One of the Kings’ brightest and continued successes this offseason has been the maturation and offensive production of Slava Voynov. Voynov has developed into one of the Kings most productive defencemen, offensively, and has become reliable enough to log big time minutes and bail the Kings out in their own zone.
Voynov, an already offensive threat for the Kings, scored six goals during this lockout-shortened season, has found another level during these playoffs. Through 13 games, Voynov has recorded four goals and three assists and leads Kings defencemen with seven points. Yes, he even has more points than Doughty.
Tacking on to his offensive touch, Voynov has had a sense of heroics about his game, scoring one overtime goal and three game winners in total for the Kings this post season.

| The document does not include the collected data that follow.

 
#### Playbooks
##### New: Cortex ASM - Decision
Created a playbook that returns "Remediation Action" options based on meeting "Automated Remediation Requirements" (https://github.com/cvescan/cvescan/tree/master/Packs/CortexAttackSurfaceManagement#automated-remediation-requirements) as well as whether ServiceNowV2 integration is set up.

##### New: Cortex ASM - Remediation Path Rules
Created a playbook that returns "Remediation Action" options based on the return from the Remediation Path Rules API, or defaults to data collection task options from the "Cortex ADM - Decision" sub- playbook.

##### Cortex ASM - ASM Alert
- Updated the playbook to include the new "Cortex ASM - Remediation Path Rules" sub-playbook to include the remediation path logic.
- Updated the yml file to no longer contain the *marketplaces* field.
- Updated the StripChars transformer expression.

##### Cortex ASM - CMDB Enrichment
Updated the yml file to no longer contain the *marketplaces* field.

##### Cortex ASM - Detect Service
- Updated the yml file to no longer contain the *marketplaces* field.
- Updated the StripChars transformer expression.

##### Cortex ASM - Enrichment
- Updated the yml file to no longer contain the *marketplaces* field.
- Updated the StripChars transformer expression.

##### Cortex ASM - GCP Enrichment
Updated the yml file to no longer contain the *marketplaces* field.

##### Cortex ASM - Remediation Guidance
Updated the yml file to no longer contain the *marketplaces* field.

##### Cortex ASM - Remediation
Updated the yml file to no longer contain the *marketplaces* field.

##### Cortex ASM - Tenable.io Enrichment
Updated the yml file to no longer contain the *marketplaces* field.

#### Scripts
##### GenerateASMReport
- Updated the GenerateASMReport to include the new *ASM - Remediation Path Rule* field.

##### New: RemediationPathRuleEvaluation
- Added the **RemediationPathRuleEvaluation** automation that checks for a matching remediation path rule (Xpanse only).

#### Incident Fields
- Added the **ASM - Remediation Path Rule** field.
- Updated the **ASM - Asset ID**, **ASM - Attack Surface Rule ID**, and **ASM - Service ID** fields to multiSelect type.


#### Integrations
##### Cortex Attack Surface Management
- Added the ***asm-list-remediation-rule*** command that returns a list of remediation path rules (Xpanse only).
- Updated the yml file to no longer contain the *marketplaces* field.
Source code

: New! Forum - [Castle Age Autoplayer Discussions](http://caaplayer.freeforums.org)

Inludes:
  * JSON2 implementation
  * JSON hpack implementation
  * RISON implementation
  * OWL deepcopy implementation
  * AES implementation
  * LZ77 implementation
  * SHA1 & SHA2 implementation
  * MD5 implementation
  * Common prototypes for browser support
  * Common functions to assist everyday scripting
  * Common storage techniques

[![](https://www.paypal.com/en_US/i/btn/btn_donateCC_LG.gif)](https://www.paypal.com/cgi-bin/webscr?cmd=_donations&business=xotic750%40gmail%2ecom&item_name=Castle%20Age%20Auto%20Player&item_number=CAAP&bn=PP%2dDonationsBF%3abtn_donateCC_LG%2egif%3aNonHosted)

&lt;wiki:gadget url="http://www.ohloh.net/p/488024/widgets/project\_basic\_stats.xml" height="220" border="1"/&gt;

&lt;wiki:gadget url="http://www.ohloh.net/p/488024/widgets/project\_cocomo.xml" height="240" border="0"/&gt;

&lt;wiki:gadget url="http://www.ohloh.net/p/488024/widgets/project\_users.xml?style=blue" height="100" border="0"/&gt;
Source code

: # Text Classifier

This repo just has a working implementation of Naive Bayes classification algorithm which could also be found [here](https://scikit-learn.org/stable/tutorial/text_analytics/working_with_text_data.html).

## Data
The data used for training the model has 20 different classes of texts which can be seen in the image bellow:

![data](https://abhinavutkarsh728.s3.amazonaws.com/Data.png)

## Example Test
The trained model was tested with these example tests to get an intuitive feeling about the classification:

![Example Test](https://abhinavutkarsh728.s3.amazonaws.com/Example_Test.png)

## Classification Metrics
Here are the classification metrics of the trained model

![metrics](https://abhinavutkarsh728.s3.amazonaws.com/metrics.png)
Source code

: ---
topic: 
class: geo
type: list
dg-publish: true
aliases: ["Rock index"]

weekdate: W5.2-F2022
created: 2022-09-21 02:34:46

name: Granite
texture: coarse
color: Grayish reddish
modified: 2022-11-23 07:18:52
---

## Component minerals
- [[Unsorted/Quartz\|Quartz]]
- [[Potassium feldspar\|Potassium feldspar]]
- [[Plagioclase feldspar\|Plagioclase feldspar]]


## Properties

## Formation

Voynov’s tool for success has been his patience. Very rarely will you see him lead the rush; rather you see him drifting into the zone from behind the play, find a soft spot in the defense and then unload a shot from high in the zone. A shot the Sharks got to witness first hand in game one of their series.
What a laser.
There never seems to be a sense of urgency or panic when the puck is on his stick. His head is constantly up and looking for the right play, or hole to get the puck through.
This leads to Voynov being a threat even when he is not scoring goals. His shots get through and set up teammates with juicy rebounds in close to the net.
It is plays like these that led to Voynov having an assist on both of the Kings’ goals during their 2-1 series clinching win over the San Jose Sharks last night.
Voynov’s first was a shot from the point that was banged home by Justin Williams at the side of the net. His second, came after he joined the rush, passed to Anze Kopitar who found Williams for the one-timer and game winner. Two very different, but productive was of contributing to the team’s offense.
Sure, Voynov may have cooled down and his three game winning goals did come in the first seven games of the playoffs. But, even when he is not on the score sheet his presence is felt.
Vonyov’s strong defensive play in his own end has propelled him into the role of one of the Kings’ go-to defencemen. He has racked up an average of just over 21 minutes a game and has a team high plus/minus rating of seven, finishing in the negative just twice through 13 games.
Voynov is not known for the big hit, he plays a smart, puck first, positioned based game. Pair that with Voynov’s defensive partner, Rob Scuderi, or any other of the Kings’ shut down defencemen who has a stay at home style of play, and you will have a very tough time scoring on any night.
If Voynov can keep up the complete game that the Kings and Kings faithful have grown so found of, the chances of the Kings defending their title would be significantly higher. Even if he brings a portion of his game, whether that be his scoring goals, setting up teammates, or breaking up big plays, when Voynov is on his game the Kings have a good shot at getting a “W” that night.